Saved entries:
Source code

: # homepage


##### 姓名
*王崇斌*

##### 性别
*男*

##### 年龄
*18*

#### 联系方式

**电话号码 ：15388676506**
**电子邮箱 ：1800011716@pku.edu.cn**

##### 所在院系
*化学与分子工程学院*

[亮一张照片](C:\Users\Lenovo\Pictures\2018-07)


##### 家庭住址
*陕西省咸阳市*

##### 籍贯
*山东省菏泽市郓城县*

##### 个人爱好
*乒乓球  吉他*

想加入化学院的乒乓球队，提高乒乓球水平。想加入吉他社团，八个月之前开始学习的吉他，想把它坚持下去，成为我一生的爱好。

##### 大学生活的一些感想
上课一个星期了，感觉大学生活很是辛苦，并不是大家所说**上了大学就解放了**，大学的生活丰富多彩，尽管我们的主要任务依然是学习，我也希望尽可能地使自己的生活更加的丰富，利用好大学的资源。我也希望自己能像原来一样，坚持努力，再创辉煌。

● Problem requirements
Your task is to print all of the records exactly.

● Answer to this problem
Source code

: # homepage


##### 姓名
*王崇斌*

##### 性别
*男*

##### 年龄
*18*

#### 联系方式

**电话号码 ：15388676506**
**电子邮箱 ：1800011716@pku.edu.cn**

##### 所在院系
*化学与分子工程学院*

[亮一张照片](C:\Users\Lenovo\Pictures\2018-07)


##### 家庭住址
*陕西省咸阳市*

##### 籍贯
*山东省菏泽市郓城县*

##### 个人爱好
*乒乓球  吉他*

想加入化学院的乒乓球队，提高乒乓球水平。想加入吉他社团，八个月之前开始学习的吉他，想把它坚持下去，成为我一生的爱好。

##### 大学生活的一些感想
上课一个星期了，感觉大学生活很是辛苦，并不是大家所说**上了大学就解放了**，大学的生活丰富多彩，尽管我们的主要任务依然是学习，我也希望尽可能地使自己的生活更加的丰富，利用好大学的资源。我也希望自己能像原来一样，坚持努力，再创辉煌。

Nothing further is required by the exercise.